What you return should be each line of the data containing the string "begin".

--- EXERCISE MATERIAL Enclosed Below ---

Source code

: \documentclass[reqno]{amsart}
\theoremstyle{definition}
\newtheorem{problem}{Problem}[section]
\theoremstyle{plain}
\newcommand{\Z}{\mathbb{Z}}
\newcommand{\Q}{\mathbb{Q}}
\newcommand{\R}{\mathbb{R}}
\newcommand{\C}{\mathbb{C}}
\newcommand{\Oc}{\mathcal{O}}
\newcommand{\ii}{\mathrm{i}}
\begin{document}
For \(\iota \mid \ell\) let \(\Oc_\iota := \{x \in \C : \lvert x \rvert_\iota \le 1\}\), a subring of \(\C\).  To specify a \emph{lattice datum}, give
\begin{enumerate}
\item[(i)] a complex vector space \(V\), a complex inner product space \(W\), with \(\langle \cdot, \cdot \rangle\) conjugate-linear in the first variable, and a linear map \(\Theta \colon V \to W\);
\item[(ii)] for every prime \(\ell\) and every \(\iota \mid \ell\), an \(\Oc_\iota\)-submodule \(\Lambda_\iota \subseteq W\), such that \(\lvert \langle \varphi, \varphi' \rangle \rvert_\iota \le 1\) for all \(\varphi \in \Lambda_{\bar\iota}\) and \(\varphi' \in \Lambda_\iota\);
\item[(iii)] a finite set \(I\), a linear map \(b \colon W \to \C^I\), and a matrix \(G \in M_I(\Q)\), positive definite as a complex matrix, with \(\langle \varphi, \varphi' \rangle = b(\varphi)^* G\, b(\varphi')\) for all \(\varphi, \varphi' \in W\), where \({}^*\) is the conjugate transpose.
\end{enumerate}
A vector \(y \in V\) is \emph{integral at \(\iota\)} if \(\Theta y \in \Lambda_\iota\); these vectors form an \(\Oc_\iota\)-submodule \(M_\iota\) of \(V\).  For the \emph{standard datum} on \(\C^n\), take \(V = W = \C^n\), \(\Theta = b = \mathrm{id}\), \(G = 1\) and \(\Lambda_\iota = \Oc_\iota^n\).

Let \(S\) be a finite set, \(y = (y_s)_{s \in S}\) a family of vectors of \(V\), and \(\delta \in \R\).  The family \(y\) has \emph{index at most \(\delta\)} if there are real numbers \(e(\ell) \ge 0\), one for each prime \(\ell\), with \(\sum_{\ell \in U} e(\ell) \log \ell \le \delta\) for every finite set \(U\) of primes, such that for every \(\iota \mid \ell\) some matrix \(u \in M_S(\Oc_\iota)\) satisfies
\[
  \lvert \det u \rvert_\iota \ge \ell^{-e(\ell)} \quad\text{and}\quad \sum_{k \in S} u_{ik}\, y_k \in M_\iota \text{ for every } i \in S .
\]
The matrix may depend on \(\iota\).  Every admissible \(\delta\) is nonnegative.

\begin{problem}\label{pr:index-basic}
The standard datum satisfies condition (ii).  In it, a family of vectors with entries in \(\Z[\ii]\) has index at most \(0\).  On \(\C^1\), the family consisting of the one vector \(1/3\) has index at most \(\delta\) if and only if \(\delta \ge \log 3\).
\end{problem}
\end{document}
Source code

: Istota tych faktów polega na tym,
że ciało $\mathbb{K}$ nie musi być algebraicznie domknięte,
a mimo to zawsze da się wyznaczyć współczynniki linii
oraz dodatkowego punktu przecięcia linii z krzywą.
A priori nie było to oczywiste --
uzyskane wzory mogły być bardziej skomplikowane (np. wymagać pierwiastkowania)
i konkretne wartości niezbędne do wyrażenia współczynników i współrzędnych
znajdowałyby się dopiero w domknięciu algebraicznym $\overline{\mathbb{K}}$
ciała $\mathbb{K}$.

--- End of Enclosed EXERCISE MATERIAL ---

** ANSWER TO THIS PROBLEM **
\begin{document}
\begin{enumerate}
\begin{problem}\label{pr:index-basic}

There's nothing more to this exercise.